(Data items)
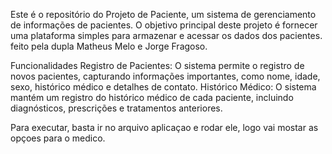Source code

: Este é o repositório do Projeto de Paciente, um sistema de gerenciamento de informações de pacientes. O objetivo principal deste projeto é fornecer uma plataforma simples para armazenar e acessar os dados dos pacientes. feito pela dupla Matheus Melo e Jorge Fragoso.

Funcionalidades
Registro de Pacientes: O sistema permite o registro de novos pacientes, capturando informações importantes, como nome, idade, sexo, histórico médico e detalhes de contato.
Histórico Médico: O sistema mantém um registro do histórico médico de cada paciente, incluindo diagnósticos, prescrições e tratamentos anteriores.

Para executar, basta ir no arquivo aplicaçao e rodar ele, logo vai mostar as opçoes para o medico.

◆ Requirement
The lines above from the one containing "e Jorge Fragoso." through the one containing "Funcionalidades" are to be set down exactly, and no others.

◆ Answer for the task
: Este é o repositório do Projeto de Paciente, um sistema de gerenciamento de informações de pacientes. O objetivo principal deste projeto é fornecer uma plataforma simples para armazenar e acessar os dados dos pacientes. feito pela dupla Matheus Melo e Jorge Fragoso.

Funcionalidades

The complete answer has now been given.